EXERCISE BRIEF – Look below for the line that has "You can click"; output exactly from it through the line that has "- avoid potential", and leave the pictures out.

(Plain-text document sources)

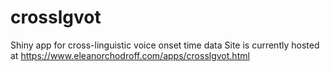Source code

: # crosslgvot
Shiny app for cross-linguistic voice onset time data
Site is currently hosted at https://www.eleanorchodroff.com/apps/crosslgvot.html
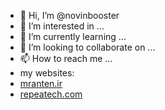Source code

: - 👋 Hi, I’m @novinbooster
- 👀 I’m interested in ...
- 🌱 I’m currently learning ...
- 💞️ I’m looking to collaborate on ...
- 📫 How to reach me ...
- my websites:
- [mranten.ir](https://mranten.ir)
- [repeatech.com](https://repeatech.com)
<!---
novinbooster/novinbooster is a ✨ special ✨ repository because its `README.md` (this file) appears on your GitHub profile.
You can click the Preview link to take a look at your changes.
--->
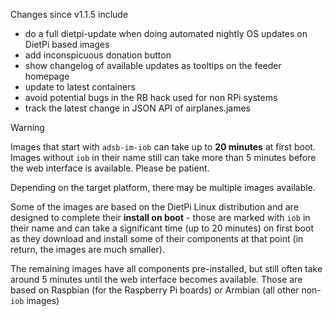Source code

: Changes since v1.1.5 include
- do a full dietpi-update when doing automated nightly OS updates on DietPi based images
- add inconspicuous donation button
- show changelog of available updates as tooltips on the feeder homepage
- update to latest containers
- avoid potential bugs in the RB hack used for non RPi systems
- track the latest change in JSON API of airplanes.james

> [!WARNING]
> Images that start with `adsb-im-iob` can take up to **20 minutes** at first boot. Images without `iob` in their name still can take more than 5 minutes before the web interface is available. Please be patient.

Depending on the target platform, there may be multiple images available.

Some of the images are based on the DietPi Linux distribution and are designed to complete their **install on boot** - those are marked with `iob` in their name and can take a significant time (up to 20 minutes) on first boot as they download and install some of their components at that point (in return, the images are much smaller).

The remaining images have all components pre-installed, but still often take around 5 minutes until the web interface becomes available. Those are based on Raspbian (for the Raspberry Pi boards) or Armbian (all other non-`iob` images)



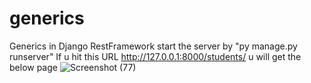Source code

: # generics
 Generics in Django RestFramework
 start the server by "py manage.py runserver" 
 If u hit this URL http://127.0.0.1:8000/students/ u will get the below page 
![Screenshot (77)](https://user-images.githubusercontent.com/59805898/97794225-35f7e580-1c1d-11eb-9fac-43f42f209483.png)
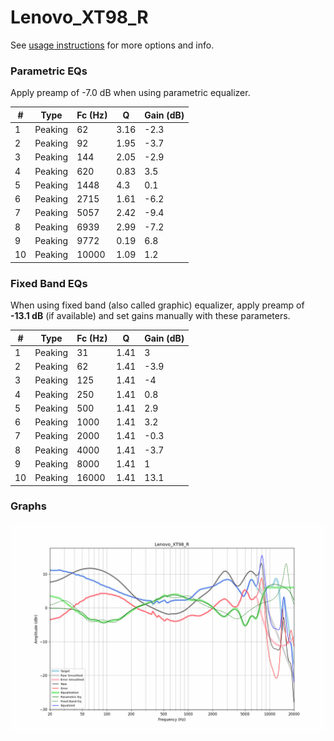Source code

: # Lenovo_XT98_R
See [usage instructions](https://github.com/jaakkopasanen/AutoEq#usage) for more options and info.

### Parametric EQs
Apply preamp of -7.0 dB when using parametric equalizer.

|   # | Type    |   Fc (Hz) |    Q |   Gain (dB) |
|-----|---------|-----------|------|-------------|
|   1 | Peaking |        62 | 3.16 |        -2.3 |
|   2 | Peaking |        92 | 1.95 |        -3.7 |
|   3 | Peaking |       144 | 2.05 |        -2.9 |
|   4 | Peaking |       620 | 0.83 |         3.5 |
|   5 | Peaking |      1448 | 4.3  |         0.1 |
|   6 | Peaking |      2715 | 1.61 |        -6.2 |
|   7 | Peaking |      5057 | 2.42 |        -9.4 |
|   8 | Peaking |      6939 | 2.99 |        -7.2 |
|   9 | Peaking |      9772 | 0.19 |         6.8 |
|  10 | Peaking |     10000 | 1.09 |         1.2 |

### Fixed Band EQs
When using fixed band (also called graphic) equalizer, apply preamp of **-13.1 dB** (if available) and set gains manually with these parameters.

|   # | Type    |   Fc (Hz) |    Q |   Gain (dB) |
|-----|---------|-----------|------|-------------|
|   1 | Peaking |        31 | 1.41 |         3   |
|   2 | Peaking |        62 | 1.41 |        -3.9 |
|   3 | Peaking |       125 | 1.41 |        -4   |
|   4 | Peaking |       250 | 1.41 |         0.8 |
|   5 | Peaking |       500 | 1.41 |         2.9 |
|   6 | Peaking |      1000 | 1.41 |         3.2 |
|   7 | Peaking |      2000 | 1.41 |        -0.3 |
|   8 | Peaking |      4000 | 1.41 |        -3.7 |
|   9 | Peaking |      8000 | 1.41 |         1   |
|  10 | Peaking |     16000 | 1.41 |        13.1 |

### Graphs
![](./Lenovo_XT98_R.png)
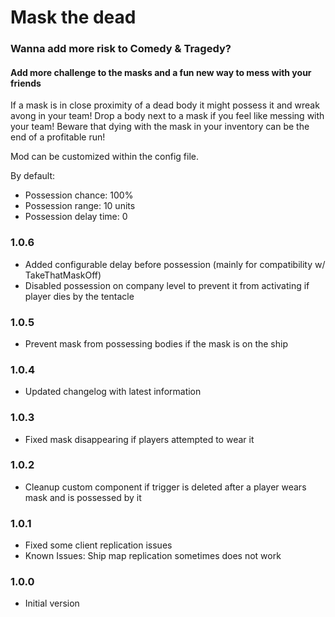 # Mask the dead

### Wanna add more risk to Comedy & Tragedy? 
#### Add more challenge to the masks and a fun new way to mess with your friends

If a mask is in close proximity of a dead body it might possess it and wreak avong in your team! Drop a body next to a mask if you feel like messing with your team! Beware that dying with the mask in your inventory can be the end of a profitable run!

Mod can be customized within the config file.

By default:
 * Possession chance: 100%
 * Possession range: 10 units
 * Possession delay time: 0

### **1.0.6**
- Added configurable delay before possession (mainly for compatibility w/ TakeThatMaskOff)
- Disabled possession on company level to prevent it from activating if player dies by the tentacle

### **1.0.5**
- Prevent mask from possessing bodies if the mask is on the ship

### **1.0.4**
- Updated changelog with latest information

### **1.0.3**
- Fixed mask disappearing if players attempted to wear it

### **1.0.2**
- Cleanup custom component if trigger is deleted after a player wears mask and is possessed by it

### **1.0.1**
- Fixed some client replication issues
- Known Issues: Ship map replication sometimes does not work

### **1.0.0**
- Initial version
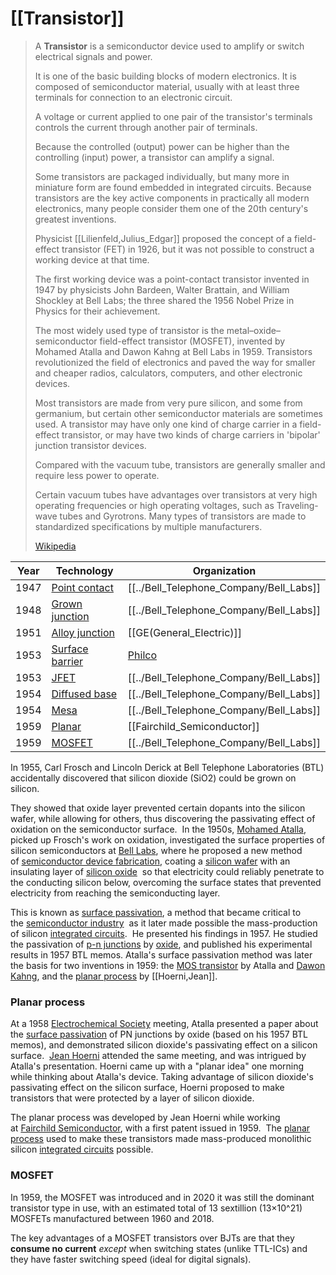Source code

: 
# [[Transistor]] 

> A **Transistor** is a semiconductor device 
> used to amplify or switch electrical signals and power. 
> 
> It is one of the basic building blocks of modern electronics. 
> It is composed of semiconductor material, 
> usually with at least three terminals for connection to an electronic circuit. 
> 
> A voltage or current applied to one pair of the transistor's terminals 
> controls the current through another pair of terminals. 
> 
> Because the controlled (output) power can be higher 
> than the controlling (input) power, a transistor can amplify a signal. 
> 
> Some transistors are packaged individually, 
> but many more in miniature form are found embedded in integrated circuits. 
> Because transistors are the key active components 
> in practically all modern electronics, many people consider them 
> one of the 20th century's greatest inventions.
>
> Physicist [[Lilienfeld,Julius_Edgar]] 
> proposed the concept of a field-effect transistor (FET) in 1926, 
> but it was not possible to construct a working device at that time. 
> 
> The first working device was a point-contact transistor invented in 1947 
> by physicists John Bardeen, Walter Brattain, and William Shockley at Bell Labs; 
> the three shared the 1956 Nobel Prize in Physics for their achievement. 
> 
> The most widely used type of transistor is the 
> metal–oxide–semiconductor field-effect transistor (MOSFET), 
> invented by Mohamed Atalla and Dawon Kahng at Bell Labs in 1959. 
> Transistors revolutionized the field of electronics 
> and paved the way for smaller and cheaper radios, calculators, computers, 
> and other electronic devices.
>
> Most transistors are made from very pure silicon, and some from germanium, 
> but certain other semiconductor materials are sometimes used. 
> A transistor may have only one kind of charge carrier in a field-effect transistor, 
> or may have two kinds of charge carriers in 'bipolar' junction transistor devices. 
> 
> Compared with the vacuum tube, transistors are generally smaller 
> and require less power to operate. 
> 
> Certain vacuum tubes have advantages over transistors 
> at very high operating frequencies or high operating voltages, 
> such as Traveling-wave tubes and Gyrotrons. 
> Many types of transistors are made to standardized specifications 
> by multiple manufacturers.
>
> [Wikipedia](https://en.wikipedia.org/wiki/Transistor)

| Year | Technology                                                                                               | Organization                                            |
| ---- | -------------------------------------------------------------------------------------------------------- | ------------------------------------------------------- |
| 1947 | [Point contact](https://en.wikipedia.org/wiki/Point-contact_transistor "Point-contact transistor")       | [[../Bell_Telephone_Company/Bell_Labs]]                                        |
| 1948 | [Grown junction](https://en.wikipedia.org/wiki/Grown-junction_transistor "Grown-junction transistor")    | [[../Bell_Telephone_Company/Bell_Labs]]                                        |
| 1951 | [Alloy junction](https://en.wikipedia.org/wiki/Alloy-junction_transistor "Alloy-junction transistor")    | [[GE(General_Electric)]]                                |
| 1953 | [Surface barrier](https://en.wikipedia.org/wiki/Surface-barrier_transistor "Surface-barrier transistor") | [Philco](https://en.wikipedia.org/wiki/Philco "Philco") |
| 1953 | [JFET](https://en.wikipedia.org/wiki/JFET "JFET")                                                        | [[../Bell_Telephone_Company/Bell_Labs]]                                        |
| 1954 | [Diffused base](https://en.wikipedia.org/wiki/Diffused-base_transistor "Diffused-base transistor")       | [[../Bell_Telephone_Company/Bell_Labs]]                                        |
| 1954 | [Mesa](https://en.wikipedia.org/wiki/Mesa_transistor "Mesa transistor")                                  | [[../Bell_Telephone_Company/Bell_Labs]]                                        |
| 1959 | [Planar](https://en.wikipedia.org/wiki/Planar_transistor "Planar transistor")                            | [[Fairchild_Semiconductor]]                             |
| 1959 | [MOSFET](https://en.wikipedia.org/wiki/MOSFET "MOSFET")                                                  | [[../Bell_Telephone_Company/Bell_Labs]]                                        |
In 1955, Carl Frosch and Lincoln Derick at Bell Telephone Laboratories (BTL) 
accidentally discovered that silicon dioxide (SiO2) could be grown on silicon. 

They showed that oxide layer prevented certain dopants into the silicon wafer, 
while allowing for others, thus discovering the passivating effect of oxidation on the semiconductor surface. 
In the 1950s, [Mohamed Atalla](https://en.wikipedia.org/wiki/Mohamed_Atalla "Mohamed Atalla"), picked up Frosch's work on oxidation, 
investigated the surface properties of silicon semiconductors at [Bell Labs](https://en.wikipedia.org/wiki/Bell_Labs "Bell Labs"), 
where he proposed a new method of [semiconductor device fabrication](https://en.wikipedia.org/wiki/Semiconductor_device_fabrication "Semiconductor device fabrication"), 
coating a [silicon wafer](https://en.wikipedia.org/wiki/Silicon_wafer "Silicon wafer") with an insulating layer of [silicon oxide](https://en.wikipedia.org/wiki/Silicon_oxide "Silicon oxide") 
so that electricity could reliably penetrate to the conducting silicon below, 
overcoming the surface states 
that prevented electricity from reaching the semiconducting layer. 

This is known as [surface passivation](https://en.wikipedia.org/wiki/Surface_passivation "Surface passivation"), 
a method that became critical to the [semiconductor industry](https://en.wikipedia.org/wiki/Semiconductor_industry "Semiconductor industry") 
as it later made possible the mass-production of silicon [integrated circuits](https://en.wikipedia.org/wiki/Integrated_circuit "Integrated circuit"). 
He presented his findings in 1957. 
He studied the passivation of [p-n junctions](https://en.wikipedia.org/wiki/P-n_junction "P-n junction") by [oxide](https://en.wikipedia.org/wiki/Oxide "Oxide"), 
and published his experimental results in 1957 BTL memos. 
Atalla's surface passivation method was later the basis for two inventions in 1959: 
the [MOS transistor](https://en.wikipedia.org/wiki/MOS_transistor "MOS transistor") by Atalla and [Dawon Kahng](https://en.wikipedia.org/wiki/Dawon_Kahng "Dawon Kahng"), 
and the [planar process](https://en.wikipedia.org/wiki/Planar_process "Planar process") by [[Hoerni,Jean]]. 

### Planar process 

At a 1958 [Electrochemical Society](https://en.wikipedia.org/wiki/Electrochemical_Society "Electrochemical Society") meeting, Atalla presented a paper about the [surface passivation](https://en.wikipedia.org/wiki/Surface_passivation "Surface passivation") of PN junctions by oxide (based on his 1957 BTL memos), 
and demonstrated silicon dioxide's passivating effect on a silicon surface. 
[Jean Hoerni](https://en.wikipedia.org/wiki/Jean_Hoerni "Jean Hoerni") attended the same meeting, and was intrigued by Atalla's presentation. 
Hoerni came up with a "planar idea" one morning while thinking about Atalla's device.
Taking advantage of silicon dioxide's passivating effect on the silicon surface, 
Hoerni proposed to make transistors that were protected by a layer of silicon dioxide.

The planar process was developed by Jean Hoerni 
while working at [Fairchild Semiconductor](https://en.wikipedia.org/wiki/Fairchild_Semiconductor "Fairchild Semiconductor"), with a first patent issued in 1959. 
The [planar process](https://en.wikipedia.org/wiki/Planar_process "Planar process") used to make these transistors 
made mass-produced monolithic silicon [integrated circuits](https://en.wikipedia.org/wiki/Integrated_circuit "Integrated circuit") possible.

### MOSFET 

In 1959, the MOSFET was introduced and 
in 2020 it was still the dominant transistor type in use, 
with an estimated total of 13 sextillion (13×10^21) MOSFETs 
manufactured between 1960 and 2018. 

The key advantages of a MOSFET transistors over BJTs are that 
they __consume no current__ _except_ when switching states (unlike TTL-ICs) 
and they have faster switching speed (ideal for digital signals).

EXERCISE RESULT –
You can click the Preview link to take a look at your changes.
--->
Source code

: Changes since v1.1.5 include
- do a full dietpi-update when doing automated nightly OS updates on DietPi based images
- add inconspicuous donation button
- show changelog of available updates as tooltips on the feeder homepage
- update to latest containers
- avoid potential bugs in the RB hack used for non RPi systems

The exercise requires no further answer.